Saturday, 26 April 2008

My Faves for Friday, April 25, 2008

JISC has organised a grouping of projects interested in data curation in and out of repositories, including DataShare and the Data Audit Framework. One of the key areas of shared concerns is training.

[tags: JISC, DCC, research data, blogs, data curation, projects, training]

See the rest of my Faves at Faves

Friday, 25 April 2008

My Faves for Thursday, April 24, 2008

ORE will develop specifications that allow distributed repositories to exchange information about their constituent digital objects. These specifications will include approaches for representing digital objects and repository services that facilitate access and ingest of these representations.
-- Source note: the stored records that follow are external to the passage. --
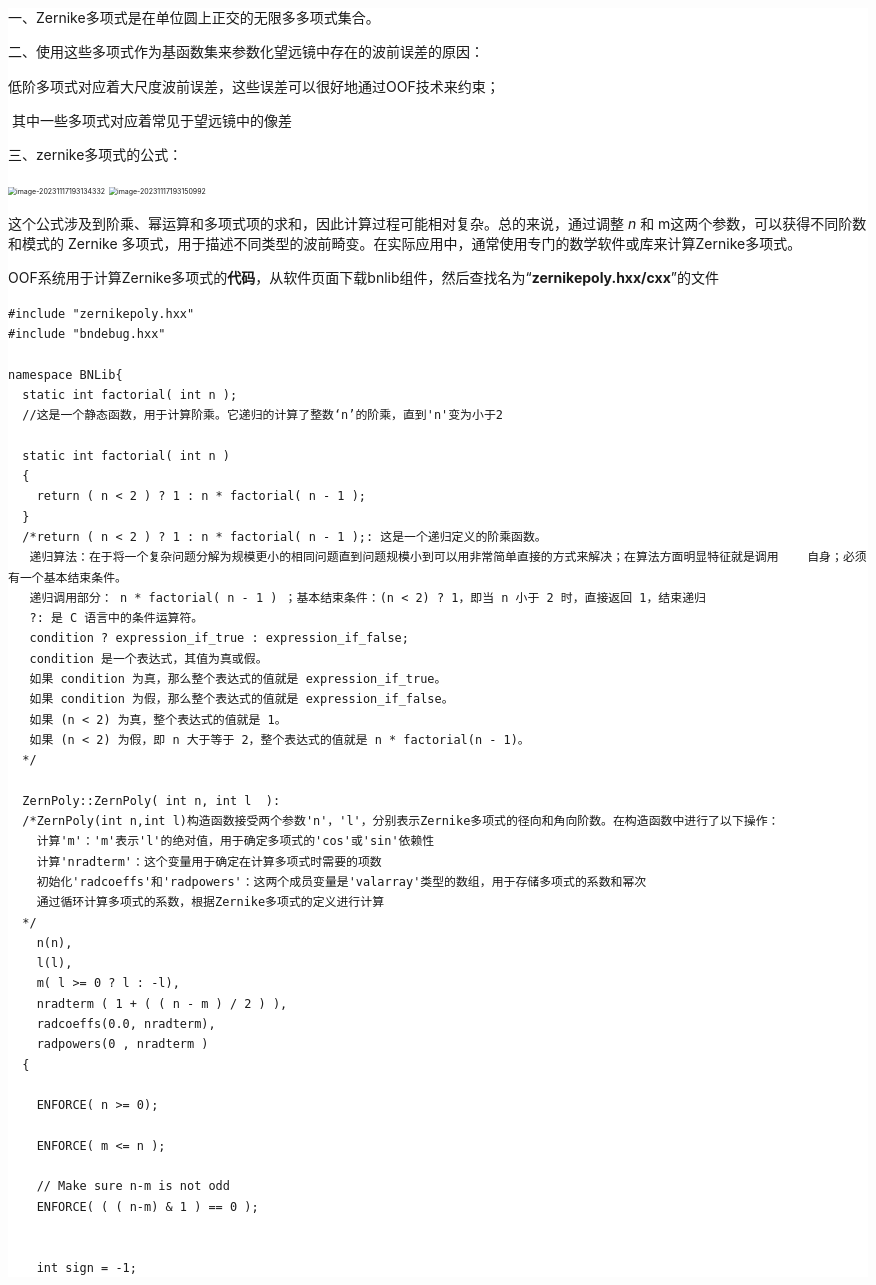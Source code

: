 一、Zernike多项式是在单位圆上正交的无限多多项式集合。

二、使用这些多项式作为基函数集来参数化望远镜中存在的波前误差的原因：

​        低阶多项式对应着大尺度波前误差，这些误差可以很好地通过OOF技术来约束；

​        其中一些多项式对应着常见于望远镜中的像差

三、zernike多项式的公式：

<img src="D:\workspace\大佬网站内容\Zernike Polynomials.assets\Zernike Polynomials.assets\image-20231117193134332.png" alt="image-20231117193134332" style="zoom:50%;" />

<img src="D:\workspace\大佬网站内容\Zernike Polynomials.assets\Zernike Polynomials.assets\image-20231117193150992.png" alt="image-20231117193150992" style="zoom:50%;" />

这个公式涉及到阶乘、幂运算和多项式项的求和，因此计算过程可能相对复杂。总的来说，通过调整 *n* 和 m这两个参数，可以获得不同阶数和模式的 Zernike 多项式，用于描述不同类型的波前畸变。在实际应用中，通常使用专门的数学软件或库来计算Zernike多项式。

OOF系统用于计算Zernike多项式的**代码**，从软件页面下载bnlib组件，然后查找名为“**zernikepoly.hxx/cxx**”的文件

```
#include "zernikepoly.hxx"
#include "bndebug.hxx"

namespace BNLib{
  static int factorial( int n ); 
  //这是一个静态函数，用于计算阶乘。它递归的计算了整数‘n’的阶乘，直到'n'变为小于2

  static int factorial( int n )
  { 
    return ( n < 2 ) ? 1 : n * factorial( n - 1 ); 
  }
  /*return ( n < 2 ) ? 1 : n * factorial( n - 1 );: 这是一个递归定义的阶乘函数。
   递归算法：在于将一个复杂问题分解为规模更小的相同问题直到问题规模小到可以用非常简单直接的方式来解决；在算法方面明显特征就是调用    自身；必须有一个基本结束条件。
   递归调用部分： n * factorial( n - 1 ) ；基本结束条件：(n < 2) ? 1，即当 n 小于 2 时，直接返回 1，结束递归
   ?: 是 C 语言中的条件运算符。
   condition ? expression_if_true : expression_if_false;
   condition 是一个表达式，其值为真或假。
   如果 condition 为真，那么整个表达式的值就是 expression_if_true。
   如果 condition 为假，那么整个表达式的值就是 expression_if_false。
   如果 (n < 2) 为真，整个表达式的值就是 1。
   如果 (n < 2) 为假，即 n 大于等于 2，整个表达式的值就是 n * factorial(n - 1)。
  */
  
  ZernPoly::ZernPoly( int n, int l  ): 
  /*ZernPoly(int n,int l)构造函数接受两个参数'n'，'l'，分别表示Zernike多项式的径向和角向阶数。在构造函数中进行了以下操作：
    计算'm'：'m'表示'l'的绝对值，用于确定多项式的'cos'或'sin'依赖性
    计算'nradterm'：这个变量用于确定在计算多项式时需要的项数
    初始化'radcoeffs'和'radpowers'：这两个成员变量是'valarray'类型的数组，用于存储多项式的系数和幂次
    通过循环计算多项式的系数，根据Zernike多项式的定义进行计算
  */
    n(n),
    l(l),
    m( l >= 0 ? l : -l),
    nradterm ( 1 + ( ( n - m ) / 2 ) ),
    radcoeffs(0.0, nradterm),
    radpowers(0 , nradterm )
  {

    ENFORCE( n >= 0);

    ENFORCE( m <= n );

    // Make sure n-m is not odd
    ENFORCE( ( ( n-m) & 1 ) == 0 );

  
    int sign = -1;
```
The specifications will enable a new generation of cross-repository services that leverage the intrinsic value of digital objects beyond the borders of hosting repositories. Software developers used OAI-ORE at the recent Open Repositories Conference to move digital objects to and from different repository software platforms as proof of concept

[tags: Open Archiving Initiative, metadata, harvesting]

See the rest of my Faves at Faves

Tuesday, 15 April 2008

My Faves for Monday, April 14, 2008

Jordan Hatcher's Open Data Commons Public Domain Dedication and Licence launched at the Open Knowledge Conference (OKCon) at the LSE (Mar. 2008). The ODC PDDL is a document intended to allow you to freely share, modify, and use this work for any purpose and without any restrictions. This licence is intended for use on databases or their contents (”data”), either together or individually.
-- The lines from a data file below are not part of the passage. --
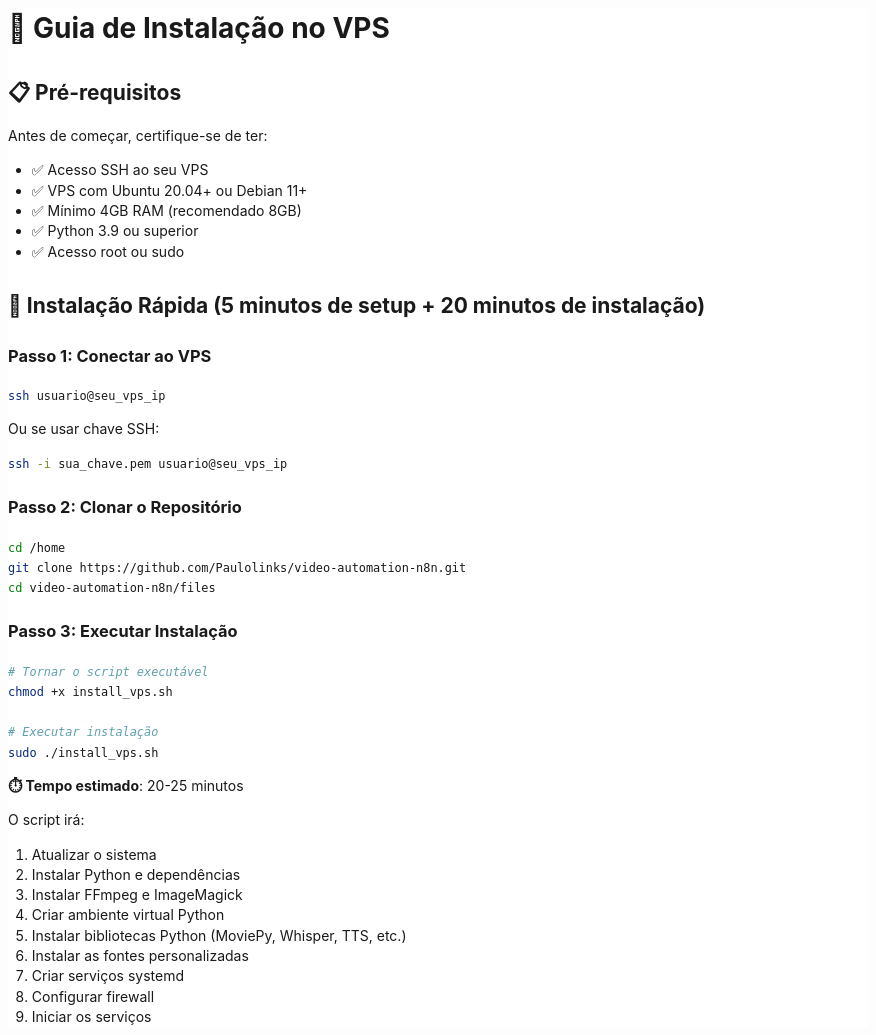 # 🚀 Guia de Instalação no VPS

## 📋 Pré-requisitos

Antes de começar, certifique-se de ter:
- ✅ Acesso SSH ao seu VPS
- ✅ VPS com Ubuntu 20.04+ ou Debian 11+
- ✅ Mínimo 4GB RAM (recomendado 8GB)
- ✅ Python 3.9 ou superior
- ✅ Acesso root ou sudo

## 🎯 Instalação Rápida (5 minutos de setup + 20 minutos de instalação)

### Passo 1: Conectar ao VPS

```bash
ssh usuario@seu_vps_ip
```

Ou se usar chave SSH:
```bash
ssh -i sua_chave.pem usuario@seu_vps_ip
```

### Passo 2: Clonar o Repositório

```bash
cd /home
git clone https://github.com/Paulolinks/video-automation-n8n.git
cd video-automation-n8n/files
```

### Passo 3: Executar Instalação

```bash
# Tornar o script executável
chmod +x install_vps.sh

# Executar instalação
sudo ./install_vps.sh
```

**⏱️ Tempo estimado**: 20-25 minutos

O script irá:
1. Atualizar o sistema
2. Instalar Python e dependências
3. Instalar FFmpeg e ImageMagick
4. Criar ambiente virtual Python
5. Instalar bibliotecas Python (MoviePy, Whisper, TTS, etc.)
6. Instalar as fontes personalizadas
7. Criar serviços systemd
8. Configurar firewall
9. Iniciar os serviços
[tags: legal, open data, IPR]

See the rest of my Faves at Faves

Wednesday, 9 April 2008

Wednesday, 2 April 2008

Report back from Open Knowledge conference, LSE, 15 March 2008

OKF organiser Rufus Pollock opened the proceedings of this casual Saturday conference by talking about open knowledge and the goals of the foundation. These include supporting projects which develop methods for exploiting open information online, open content, ‘from sonnets to statistics’. As it says on the OKF website, By knowledge we mean any kind of content, information or data: genes to geodata, sonnets to statistics. By 'open' knowledge we mean knowledge which anyone is free to use, re-use and redistribute without legal, social or technological restriction.
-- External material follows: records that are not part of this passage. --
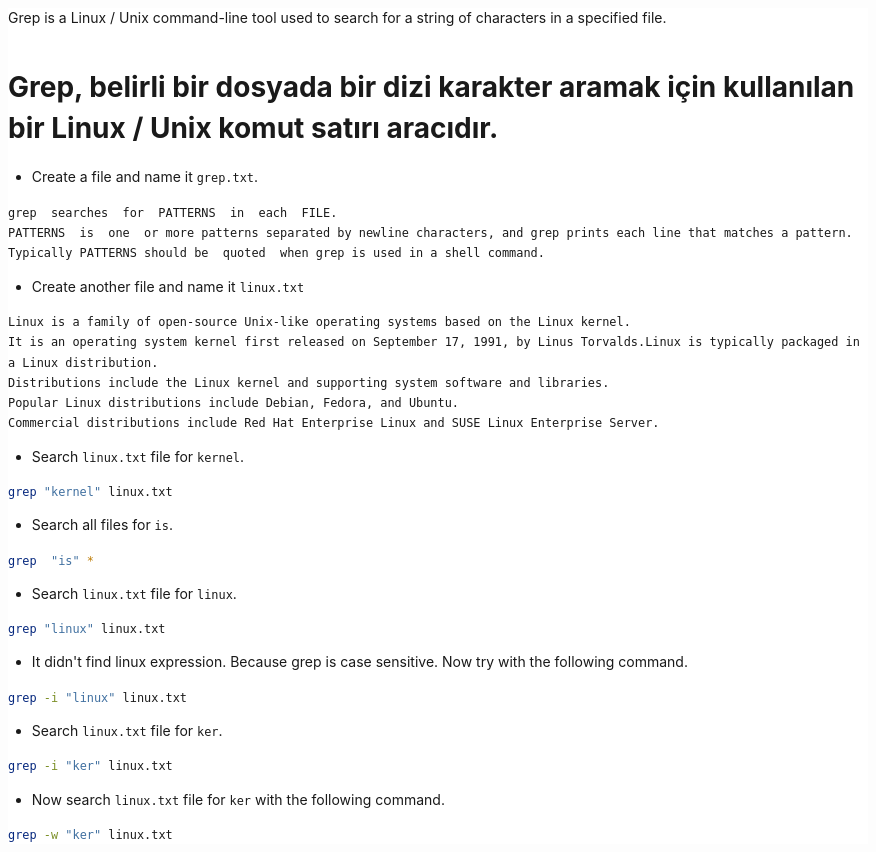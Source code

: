 Grep is a Linux / Unix command-line tool used to search for a string of characters in a specified file.
# Grep, belirli bir dosyada bir dizi karakter aramak için kullanılan bir Linux / Unix komut satırı aracıdır. 

- Create a file and name it `grep.txt`.

```txt
grep  searches  for  PATTERNS  in  each  FILE.
PATTERNS  is  one  or more patterns separated by newline characters, and grep prints each line that matches a pattern.  
Typically PATTERNS should be  quoted  when grep is used in a shell command.
```

- Create another file and name it `linux.txt`

```txt
Linux is a family of open-source Unix-like operating systems based on the Linux kernel.
It is an operating system kernel first released on September 17, 1991, by Linus Torvalds.Linux is typically packaged in a Linux distribution.
Distributions include the Linux kernel and supporting system software and libraries.
Popular Linux distributions include Debian, Fedora, and Ubuntu. 
Commercial distributions include Red Hat Enterprise Linux and SUSE Linux Enterprise Server.
```

- Search `linux.txt` file for `kernel`. 

```bash
grep "kernel" linux.txt
```

- Search all files for `is`.

```bash
grep  "is" *
```

- Search `linux.txt` file for `linux`.

```bash
grep "linux" linux.txt
```

- It didn't find linux expression. Because grep is case sensitive. Now try with the following command.

```bash
grep -i "linux" linux.txt
```

- Search `linux.txt` file for `ker`.

```bash
grep -i "ker" linux.txt
```

- Now search `linux.txt` file for `ker` with the following command.

```bash
grep -w "ker" linux.txt
```
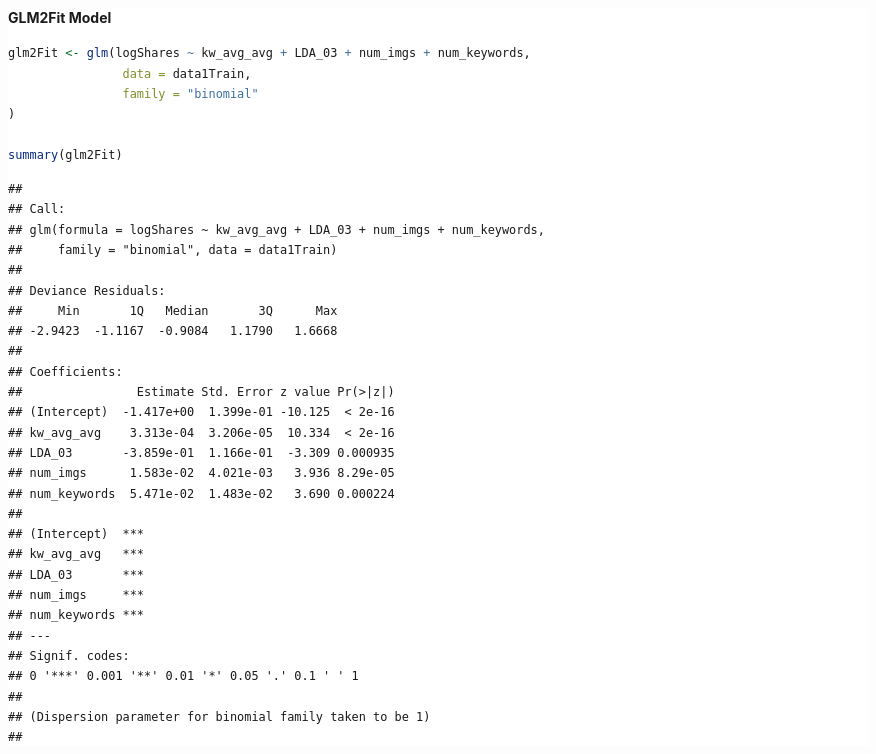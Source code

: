 **GLM2Fit Model**

``` r
glm2Fit <- glm(logShares ~ kw_avg_avg + LDA_03 + num_imgs + num_keywords,  
                data = data1Train, 
                family = "binomial"
)

summary(glm2Fit)
```

    ## 
    ## Call:
    ## glm(formula = logShares ~ kw_avg_avg + LDA_03 + num_imgs + num_keywords, 
    ##     family = "binomial", data = data1Train)
    ## 
    ## Deviance Residuals: 
    ##     Min       1Q   Median       3Q      Max  
    ## -2.9423  -1.1167  -0.9084   1.1790   1.6668  
    ## 
    ## Coefficients:
    ##                Estimate Std. Error z value Pr(>|z|)
    ## (Intercept)  -1.417e+00  1.399e-01 -10.125  < 2e-16
    ## kw_avg_avg    3.313e-04  3.206e-05  10.334  < 2e-16
    ## LDA_03       -3.859e-01  1.166e-01  -3.309 0.000935
    ## num_imgs      1.583e-02  4.021e-03   3.936 8.29e-05
    ## num_keywords  5.471e-02  1.483e-02   3.690 0.000224
    ##                 
    ## (Intercept)  ***
    ## kw_avg_avg   ***
    ## LDA_03       ***
    ## num_imgs     ***
    ## num_keywords ***
    ## ---
    ## Signif. codes:  
    ## 0 '***' 0.001 '**' 0.01 '*' 0.05 '.' 0.1 ' ' 1
    ## 
    ## (Dispersion parameter for binomial family taken to be 1)
    ##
One project they support is Open Shakespeare, where public domain works borrowed from Project Gutenberg are annotated and otherwise value-added. The ambition of the foundation can be seen in the attempt to build a Comprehensive Knowledge Archive Network in which they hope to catalogue all open projects and collections.

In the first session on Transport and the Environment, Gavin Starks from the climate-change-aware organisation AMEE (Avoiding Mass Extinction Engine) reported on the government agency DEFRA’s call last year for an open service provider for carbon footprint data. The result is that 107 developer API keys had been requested in 6 months for the CO2 calculator service. We also heard from Tom Steinberg at MySociety, that they hosted the "largest collection of broken pavement slab photos" on the Internet at

Muki Haklay reminded us in a talk on Open Environmental Information that there is a long history of government regulation from the 1972 Stockholm Declaration through to the 2004 UK Environmental Regulations of the Freedom of Information Act. He demonstrated websites that evolved from the UK Friends of the Earth “What’s in your backyard?” campaign, emphasising that “Information needs to be linked with action,” and that open information is not enough: Skills such as spatial literacy, technical literacy are needed to make sense of the information.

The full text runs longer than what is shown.